(Beginning of INFORMATION SUPPLIED)

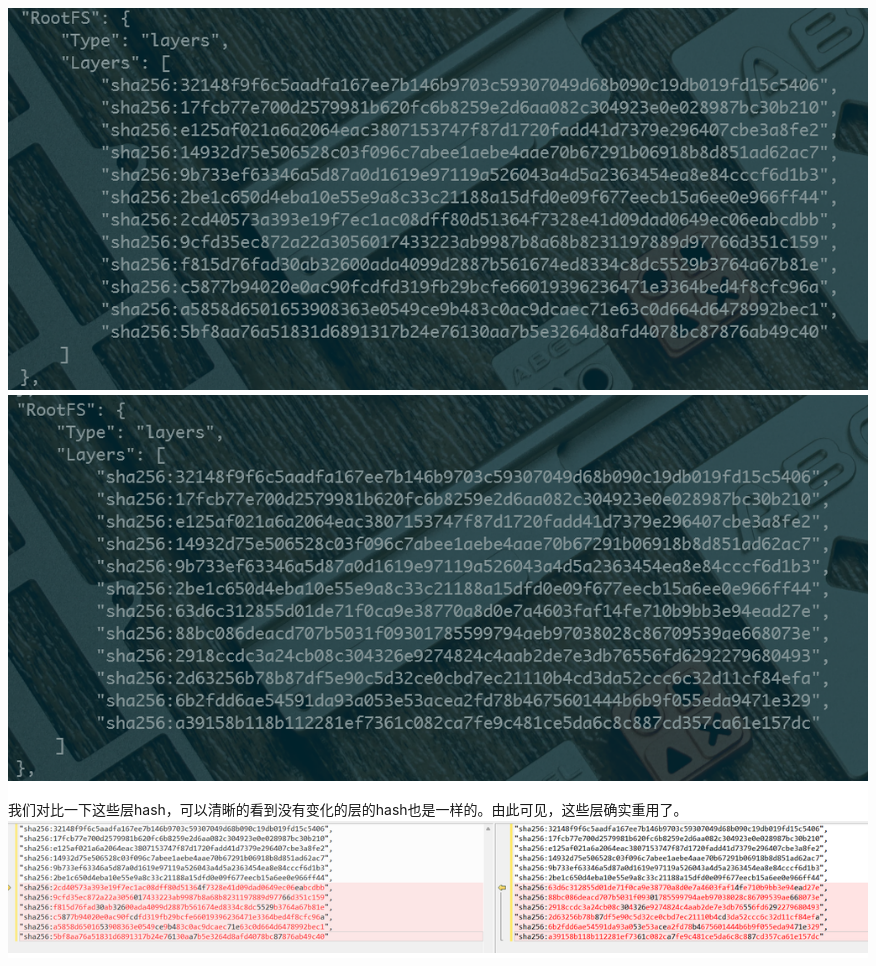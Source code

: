 ![inspect1](/images/docker-2/inspect1.png)![inspect2](/images/docker-2/inspect2.png)

我们对比一下这些层hash，可以清晰的看到没有变化的层的hash也是一样的。由此可见，这些层确实重用了。
![inspect3](/images/docker-2/inspect3.png)
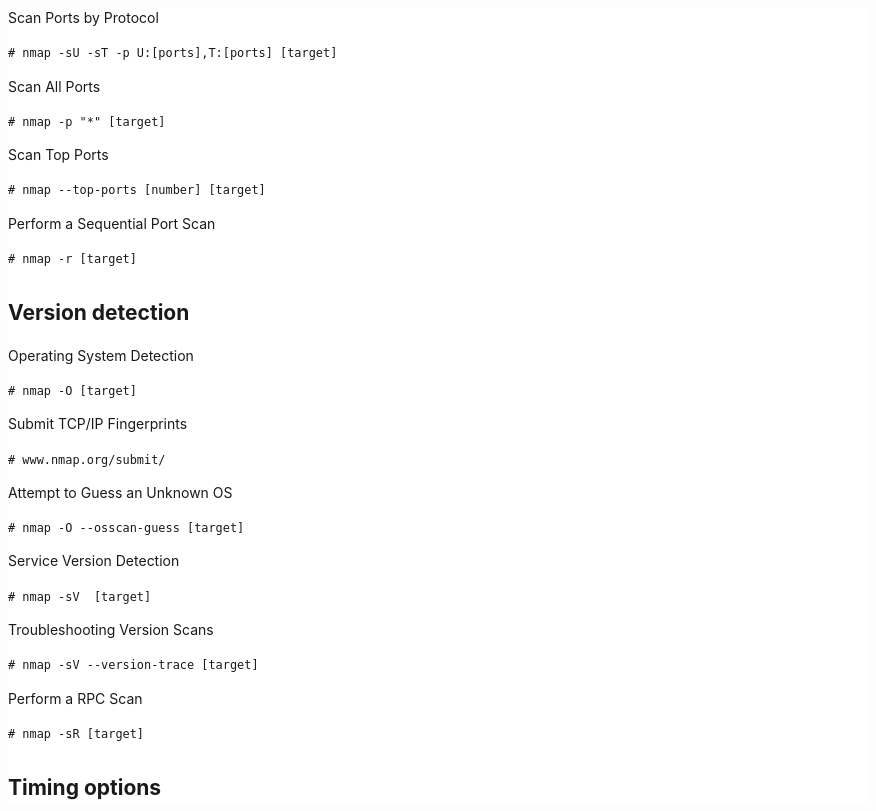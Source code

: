 Scan Ports by Protocol

    # nmap -sU -sT -p U:[ports],T:[ports] [target]

Scan All Ports

    # nmap -p "*" [target]

Scan Top Ports

    # nmap --top-ports [number] [target]

Perform a Sequential Port Scan

    # nmap -r [target]

## Version detection

Operating System Detection

    # nmap -O [target]

Submit  TCP/IP Fingerprints

    # www.nmap.org/submit/

Attempt to Guess an Unknown OS

    # nmap -O --osscan-guess [target]

Service Version Detection

    # nmap -sV  [target]

Troubleshooting Version Scans

    # nmap -sV --version-trace [target]

Perform a RPC Scan

    # nmap -sR [target]

## Timing options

(End of INFORMATION SUPPLIED)

EXERCISE OBJECTIVE |
Everything above from the line containing "Operating System Detection" down to the line containing "# nmap -sR [target]" is to be transcribed exactly, with both of those lines included and nothing else added.

RESULT |
Operating System Detection

    # nmap -O [target]

Submit  TCP/IP Fingerprints

    # www.nmap.org/submit/

Attempt to Guess an Unknown OS

    # nmap -O --osscan-guess [target]

Service Version Detection

    # nmap -sV  [target]

Troubleshooting Version Scans

    # nmap -sV --version-trace [target]

Perform a RPC Scan

    # nmap -sR [target]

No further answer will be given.